The eviction and foreclosure protections afforded by both the COVID-19 Emergency Eviction and Foreclosure Prevention Act of 2020 (which was signed into law on December 28, 2020) (“Residential Moratorium Law”) and the COVID-19 Emergency Protect Our Small Businesses Act of 2021 (which was signed into law on March 9, 2021) (“Commercial Moratorium Law” and, collectively with the Residential Moratorium Law, the “Laws”) originally expired on May 1, 2021 and have now been extended to August 31, 2021 (with retroactive effect to the original expiration date).

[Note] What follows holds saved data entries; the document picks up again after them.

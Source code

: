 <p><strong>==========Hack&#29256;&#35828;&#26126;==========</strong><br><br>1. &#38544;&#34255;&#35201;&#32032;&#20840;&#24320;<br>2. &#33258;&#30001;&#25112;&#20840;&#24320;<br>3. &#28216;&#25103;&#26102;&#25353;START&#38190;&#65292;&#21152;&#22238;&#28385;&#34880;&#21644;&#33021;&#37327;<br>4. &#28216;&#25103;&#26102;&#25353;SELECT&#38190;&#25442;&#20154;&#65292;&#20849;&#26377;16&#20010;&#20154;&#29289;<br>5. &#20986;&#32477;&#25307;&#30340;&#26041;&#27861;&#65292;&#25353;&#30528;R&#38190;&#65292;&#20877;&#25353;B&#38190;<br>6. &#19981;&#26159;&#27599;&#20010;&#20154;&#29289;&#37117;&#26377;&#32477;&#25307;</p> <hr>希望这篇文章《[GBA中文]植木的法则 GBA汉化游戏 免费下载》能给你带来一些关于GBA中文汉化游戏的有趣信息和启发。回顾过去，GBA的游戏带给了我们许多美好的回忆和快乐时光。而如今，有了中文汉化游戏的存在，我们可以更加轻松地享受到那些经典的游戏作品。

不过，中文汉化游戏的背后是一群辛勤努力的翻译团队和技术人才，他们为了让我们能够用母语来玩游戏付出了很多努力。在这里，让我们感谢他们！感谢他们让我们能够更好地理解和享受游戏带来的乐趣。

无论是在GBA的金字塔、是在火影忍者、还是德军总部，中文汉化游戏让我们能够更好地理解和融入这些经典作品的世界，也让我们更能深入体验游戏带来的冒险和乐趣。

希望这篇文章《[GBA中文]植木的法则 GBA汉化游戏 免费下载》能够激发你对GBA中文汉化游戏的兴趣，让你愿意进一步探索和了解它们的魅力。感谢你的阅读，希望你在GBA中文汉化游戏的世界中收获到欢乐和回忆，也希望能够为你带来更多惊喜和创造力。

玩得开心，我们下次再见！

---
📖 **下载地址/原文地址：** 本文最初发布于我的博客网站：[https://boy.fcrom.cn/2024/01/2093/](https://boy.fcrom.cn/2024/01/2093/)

The Residential Moratorium Law is intended to protect families suffering from pandemic-related hardship from being evicted from or foreclosed out of their homes during the pandemic, which could exacerbate the current public health emergency. The Commercial Moratorium Law is meant to provide eviction and foreclosure protection for small businesses so they can survive the pandemic, which has caused a steep reduction in business and drop in revenues for most small businesses in New York. Some of the material features of the Laws include:
- a temporary stay on most residential and small business tenant evictions for at least 60 days, as long as the tenant submits a form declaring financial hardship and/or job loss because of the pandemic;
- a stay on foreclosures for residential homeowners and landlords with 10 or fewer units if they submit a hardship declaration form;
- a stay of eviction proceedings already in process; and
- a stay of the execution of judgements for up to 60 days and a prohibition on filing new eviction proceedings or foreclosure proceedings until the moratorium expires without providing the tenant or mortgagor an opportunity to submit a hardship declaration that will stay the proceedings.
Groups representing landlords are expected to continue to attempt to challenge the Laws. The Laws do not, however, (a) require forgiveness of rent or mortgage payments and (b) do not stay eviction actions against tenants who cause safety concerns or unreasonably infringe on other tenants’ use and enjoyment of a building. According to Governor Cuomo, the purpose of the extension of the Laws is to “help to ensure that vulnerable New Yorkers and business owners who are facing eviction through no fault of their own are able to keep their homes and businesses as we continue on the road to recovery and begin to build back our economy better than it was before.”
We will continue to monitor this legislation and related efforts and provide updates.